= What this task involves =
Every record must be retyped as it stands.

= Extracted material =
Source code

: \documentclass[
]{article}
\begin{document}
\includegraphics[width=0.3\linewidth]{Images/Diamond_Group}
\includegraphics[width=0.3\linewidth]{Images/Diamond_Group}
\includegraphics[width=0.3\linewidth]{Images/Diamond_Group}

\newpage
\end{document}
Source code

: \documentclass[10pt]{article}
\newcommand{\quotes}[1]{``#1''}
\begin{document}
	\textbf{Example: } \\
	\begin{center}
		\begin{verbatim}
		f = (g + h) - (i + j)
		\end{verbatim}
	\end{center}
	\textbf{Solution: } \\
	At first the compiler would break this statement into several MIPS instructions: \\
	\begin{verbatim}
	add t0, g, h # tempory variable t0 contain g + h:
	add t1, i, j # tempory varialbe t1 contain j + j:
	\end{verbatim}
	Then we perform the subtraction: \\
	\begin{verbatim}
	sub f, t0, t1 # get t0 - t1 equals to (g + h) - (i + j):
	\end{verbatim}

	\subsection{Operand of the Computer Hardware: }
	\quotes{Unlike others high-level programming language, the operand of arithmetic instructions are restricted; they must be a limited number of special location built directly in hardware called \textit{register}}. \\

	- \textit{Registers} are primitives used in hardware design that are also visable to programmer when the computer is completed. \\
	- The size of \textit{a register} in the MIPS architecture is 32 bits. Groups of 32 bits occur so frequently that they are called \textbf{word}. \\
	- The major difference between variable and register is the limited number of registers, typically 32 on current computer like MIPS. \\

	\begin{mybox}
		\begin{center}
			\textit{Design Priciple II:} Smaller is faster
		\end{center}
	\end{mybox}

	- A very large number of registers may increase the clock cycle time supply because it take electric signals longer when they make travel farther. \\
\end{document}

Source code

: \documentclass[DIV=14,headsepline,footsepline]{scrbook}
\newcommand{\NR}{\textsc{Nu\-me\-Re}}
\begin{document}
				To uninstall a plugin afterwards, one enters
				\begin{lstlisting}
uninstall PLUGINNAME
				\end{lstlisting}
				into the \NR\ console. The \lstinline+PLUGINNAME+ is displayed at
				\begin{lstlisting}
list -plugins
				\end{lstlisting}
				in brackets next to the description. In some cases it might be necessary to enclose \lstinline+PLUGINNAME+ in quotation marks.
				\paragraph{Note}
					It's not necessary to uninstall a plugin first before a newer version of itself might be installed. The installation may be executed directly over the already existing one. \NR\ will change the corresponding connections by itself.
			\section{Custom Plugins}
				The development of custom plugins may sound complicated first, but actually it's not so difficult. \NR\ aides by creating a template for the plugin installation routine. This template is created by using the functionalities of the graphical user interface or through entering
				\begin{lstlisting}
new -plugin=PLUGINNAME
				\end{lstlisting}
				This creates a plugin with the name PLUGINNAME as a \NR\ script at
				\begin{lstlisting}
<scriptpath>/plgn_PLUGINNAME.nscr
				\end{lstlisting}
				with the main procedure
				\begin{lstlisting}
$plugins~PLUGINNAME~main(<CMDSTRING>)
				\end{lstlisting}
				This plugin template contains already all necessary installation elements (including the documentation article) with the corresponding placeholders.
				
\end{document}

= Answer for this exercise =
Source code

: \documentclass[
]{article}
\begin{document}
\includegraphics[width=0.3\linewidth]{Images/Diamond_Group}
\includegraphics[width=0.3\linewidth]{Images/Diamond_Group}
\includegraphics[width=0.3\linewidth]{Images/Diamond_Group}

\newpage
\end{document}
Source code

: \documentclass[10pt]{article}
\newcommand{\quotes}[1]{``#1''}
\begin{document}
	\textbf{Example: } \\
	\begin{center}
		\begin{verbatim}
		f = (g + h) - (i + j)
		\end{verbatim}
	\end{center}
	\textbf{Solution: } \\
	At first the compiler would break this statement into several MIPS instructions: \\
	\begin{verbatim}
	add t0, g, h # tempory variable t0 contain g + h:
	add t1, i, j # tempory varialbe t1 contain j + j:
	\end{verbatim}
	Then we perform the subtraction: \\
	\begin{verbatim}
	sub f, t0, t1 # get t0 - t1 equals to (g + h) - (i + j):
	\end{verbatim}

	\subsection{Operand of the Computer Hardware: }
	\quotes{Unlike others high-level programming language, the operand of arithmetic instructions are restricted; they must be a limited number of special location built directly in hardware called \textit{register}}. \\

	- \textit{Registers} are primitives used in hardware design that are also visable to programmer when the computer is completed. \\
	- The size of \textit{a register} in the MIPS architecture is 32 bits. Groups of 32 bits occur so frequently that they are called \textbf{word}. \\
	- The major difference between variable and register is the limited number of registers, typically 32 on current computer like MIPS. \\

	\begin{mybox}
		\begin{center}
			\textit{Design Priciple II:} Smaller is faster
		\end{center}
	\end{mybox}

	- A very large number of registers may increase the clock cycle time supply because it take electric signals longer when they make travel farther. \\
\end{document}

Source code

: \documentclass[DIV=14,headsepline,footsepline]{scrbook}
\newcommand{\NR}{\textsc{Nu\-me\-Re}}
\begin{document}
				To uninstall a plugin afterwards, one enters
				\begin{lstlisting}
uninstall PLUGINNAME
				\end{lstlisting}
				into the \NR\ console. The \lstinline+PLUGINNAME+ is displayed at
				\begin{lstlisting}
list -plugins
				\end{lstlisting}
				in brackets next to the description. In some cases it might be necessary to enclose \lstinline+PLUGINNAME+ in quotation marks.
				\paragraph{Note}
					It's not necessary to uninstall a plugin first before a newer version of itself might be installed. The installation may be executed directly over the already existing one. \NR\ will change the corresponding connections by itself.
			\section{Custom Plugins}
				The development of custom plugins may sound complicated first, but actually it's not so difficult. \NR\ aides by creating a template for the plugin installation routine. This template is created by using the functionalities of the graphical user interface or through entering
				\begin{lstlisting}
new -plugin=PLUGINNAME
				\end{lstlisting}
				This creates a plugin with the name PLUGINNAME as a \NR\ script at
				\begin{lstlisting}
<scriptpath>/plgn_PLUGINNAME.nscr
				\end{lstlisting}
				with the main procedure
				\begin{lstlisting}
$plugins~PLUGINNAME~main(<CMDSTRING>)
				\end{lstlisting}
				This plugin template contains already all necessary installation elements (including the documentation article) with the corresponding placeholders.
				
\end{document}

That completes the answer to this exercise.